* [SUPPLIED RECORDS]

* * * *

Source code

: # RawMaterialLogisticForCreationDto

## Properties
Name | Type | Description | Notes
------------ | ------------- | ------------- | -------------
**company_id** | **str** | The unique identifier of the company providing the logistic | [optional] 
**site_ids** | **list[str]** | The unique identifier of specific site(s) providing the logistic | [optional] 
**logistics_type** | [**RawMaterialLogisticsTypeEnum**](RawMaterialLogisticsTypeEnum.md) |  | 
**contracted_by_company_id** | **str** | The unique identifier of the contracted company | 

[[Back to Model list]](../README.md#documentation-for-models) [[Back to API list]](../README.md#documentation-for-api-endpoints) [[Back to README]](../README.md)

* * * *

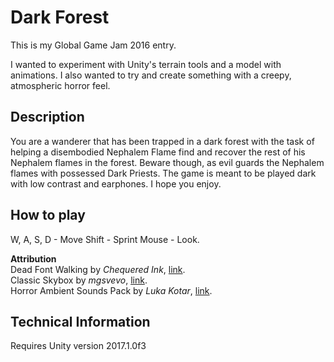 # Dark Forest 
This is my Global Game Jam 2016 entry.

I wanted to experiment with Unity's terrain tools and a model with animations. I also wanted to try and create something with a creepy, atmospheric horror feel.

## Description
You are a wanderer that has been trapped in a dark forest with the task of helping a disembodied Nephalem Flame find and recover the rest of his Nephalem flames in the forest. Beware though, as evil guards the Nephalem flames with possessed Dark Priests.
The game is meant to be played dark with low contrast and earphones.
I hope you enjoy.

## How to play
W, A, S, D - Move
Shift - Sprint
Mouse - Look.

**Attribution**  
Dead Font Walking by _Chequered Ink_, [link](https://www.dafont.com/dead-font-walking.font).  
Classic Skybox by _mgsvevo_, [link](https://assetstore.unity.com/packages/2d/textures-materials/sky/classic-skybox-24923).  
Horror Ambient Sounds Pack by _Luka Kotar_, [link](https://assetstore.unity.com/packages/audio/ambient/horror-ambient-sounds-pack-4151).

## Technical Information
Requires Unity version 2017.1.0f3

* * * *

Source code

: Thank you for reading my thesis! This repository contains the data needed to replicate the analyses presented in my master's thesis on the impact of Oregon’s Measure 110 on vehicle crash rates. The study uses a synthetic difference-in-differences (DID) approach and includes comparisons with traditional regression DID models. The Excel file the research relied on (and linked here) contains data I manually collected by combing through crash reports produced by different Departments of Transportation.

* * * *

* [REQUIRED WORK] Repeat, word for word, the lines above between the line holding "Mouse - Look." and the line holding "Requires Unity version 2017.1.0f3", inclusive; omit everything else.

* [SOLUTION FOR THIS TASK]
Mouse - Look.

**Attribution**  
Dead Font Walking by _Chequered Ink_, [link](https://www.dafont.com/dead-font-walking.font).  
Classic Skybox by _mgsvevo_, [link](https://assetstore.unity.com/packages/2d/textures-materials/sky/classic-skybox-24923).  
Horror Ambient Sounds Pack by _Luka Kotar_, [link](https://assetstore.unity.com/packages/audio/ambient/horror-ambient-sounds-pack-4151).

## Technical Information
Requires Unity version 2017.1.0f3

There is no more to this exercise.